DEĞİŞEN uluslararası ekonomik konjonktürde milli gelirimizin yüzde 8’ine yaklaşan cari işlemler açığını uzun süre finanse edebilmemiz zor görünüyor.
Doğrudan yabancı sermayenin artması da sorunumuza kalıcı bir çözüm olmaktan uzaktır. İhracatı artırmaya çalışmak iyidir, ama derdimize deva değildir. Çözüm, ekonomik büyümenin daha makul sınırlara çekilmesinde yatmaktadır.
Geçen çarşamba günkü yazımda ekonomik büyümedeki küçülmenin ya ekonomi politikaları yoluyla bir yumuşak iniş biçiminde gerçekleşebileceğini ya da yüksek cari işlemler açığı verebilmek için dış finansman bulunamaması nedeniyle bir çakılma biçiminde olabileceğini vurgulamıştım. İlk bakışta, şansımız yardım ederse, bir üçüncü yol da olabilir gibi görünüyor.
BELİRSİZLİK YARATMAK
Üçüncü yol üzerimize gelen dalgaların sıklığının ve boyutlarının artarak devam etmesi olabilir. Döviz kurlarının ve faizlerin bir hafta fırlayıp bir sonraki hafta durulmaları, ardından yeniden tırmanışa geçmeleri gibi mali piyasalarda belirsizliklerin artmasıyla da iç talep büyümesi kendiliğinden kesilebilir. Çünkü, Türkiye ekonomisi döviz kurlarına ve kurlardaki istikrara son derece hassastır.
İç talebin yaratılan belirsizlikler yoluyla kontrolü dalgalanmaların yüksek boyutlarda ve sık olması gerekmektedir. Son dalgalanmalar (çırpıntılar) derdimize dava olacakmış gibi görünmemektedir.

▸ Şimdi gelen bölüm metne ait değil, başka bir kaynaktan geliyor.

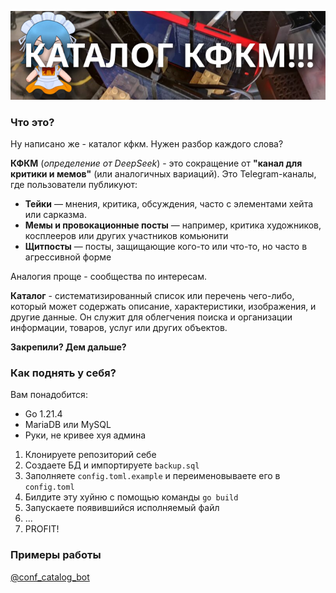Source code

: ![logo](images/logo.png)

### Что это?

Ну написано же - каталог кфкм. Нужен разбор каждого слова?

**КФКМ** (*определение от DeepSeek*) - это сокращение от **"канал для критики и мемов"** (или аналогичных вариаций). Это Telegram-каналы, где пользователи публикуют:

* **Тейки** — мнения, критика, обсуждения, часто с элементами хейта или сарказма.
* **Мемы и провокационные посты** — например, критика художников, косплееров или других участников комьюнити
* **Щитпосты** — посты, защищающие кого-то или что-то, но часто в агрессивной форме

Аналогия проще - сообщества по интересам.

**Каталог** - систематизированный список или перечень чего-либо, который может содержать описание, характеристики, изображения, и другие данные. Он служит для облегчения поиска и организации информации, товаров, услуг или других объектов.

**Закрепили? Дем дальше?**

### Как поднять у себя?

Вам понадобится:
* Go 1.21.4
* MariaDB или MySQL
* Руки, не кривее хуя админа

1. Клонируете репозиторий себе
2. Создаете БД и импортируете `backup.sql`
3. Заполняете `config.toml.example` и переименовываете его в `config.toml`
4. Билдите эту хуйню с помощью команды `go build`
5. Запускаете появившийся исполняемый файл
6. ...
7. PROFIT!

### Примеры работы

[@conf_catalog_bot](https://t.me/conf_catalog_bot)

Türkiye’de ticareti yapılan malların tümünün fiyatları döviz kurlarına endeksli değildir. Ama, malların fiyatlandırılmasında döviz kurlarının düzeyi de, ilerideki beklenen düzeyi de önemli parametrelerdendir. Çünkü, döviz kurları aynı zamanda yerli ekonomik birimler açısından servet koruma (wealth portection) parametrelerinden biridir. Döviz kurlarının beklenmedik bir biçimde fırlamasıyla, Türkiye’de ticaret yavaşlar, hatta durur. Kurların nerede göreli istikrara kavuşacağına göre fiyat tespiti yapılır. Örneğin, son iki cuma günü demir gibi birçok maddede fiyat oluşturmak zorlaşmıştı.

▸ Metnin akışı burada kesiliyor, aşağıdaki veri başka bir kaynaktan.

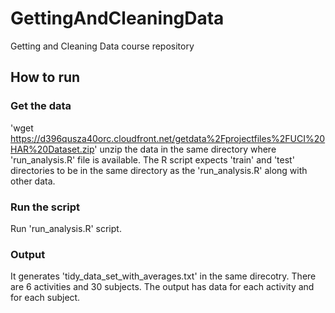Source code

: # GettingAndCleaningData
Getting and Cleaning Data course repository

## How to run

### Get the data
'wget https://d396qusza40orc.cloudfront.net/getdata%2Fprojectfiles%2FUCI%20HAR%20Dataset.zip'
unzip the data in the same directory where 'run_analysis.R' file is available.  The R script expects 'train' and 'test' directories to be in the same directory as the 'run_analysis.R' along with other data.

### Run the script
Run 'run_analysis.R' script. 

### Output
It generates 'tidy_data_set_with_averages.txt' in the same direcotry.
There are 6 activities and 30 subjects.  The output has data for each activity and for each subject.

Finans piyasalarında belirsizliğin önemli boyutlarda artmasıyla (buna mutlaka kriz adını vermemiz gerekmiyor) iç talep artışı frenlenebilir. Ama, buna yumuşak iniş demek zordur. Yumuşak iniş enflasyonda gelinen noktadan ve hedeflerden taviz vermeden oluşacak yeni dengedir. Finans piyasalarında yaratılan büyük belirsizlikler yoluyla sağlanacak iç talep frenlemesi enflasyonu olumsuz etkileyecektir.
SEÇİM SONRASI
Uluslararası piyasalarda yaşanan gerginlik ve eğilimlerde sert denebilecek kırılmalar Türkiye’yi olumsuz bir konjonktürde yakalamıştır. İç talep büyümesinin önüne geçmek için daha sıkı maliye politikalarına ihtiyaç vardır. Daha sıkı maliye politikaları kaçınılmaz olarak daha yüksek vergiler ile daha az harcamaları içerecektir. Bir yıl içinde genel seçimlerin yapılacağı bir ülkede daha sıkı maliye politikalarının uygulamaya konulması olasılığı yok denecek kadar azdır. Aksine, maliye politikaları yoluyla iç talebin biraz daha kamçılanması söz konusu olabilecektir.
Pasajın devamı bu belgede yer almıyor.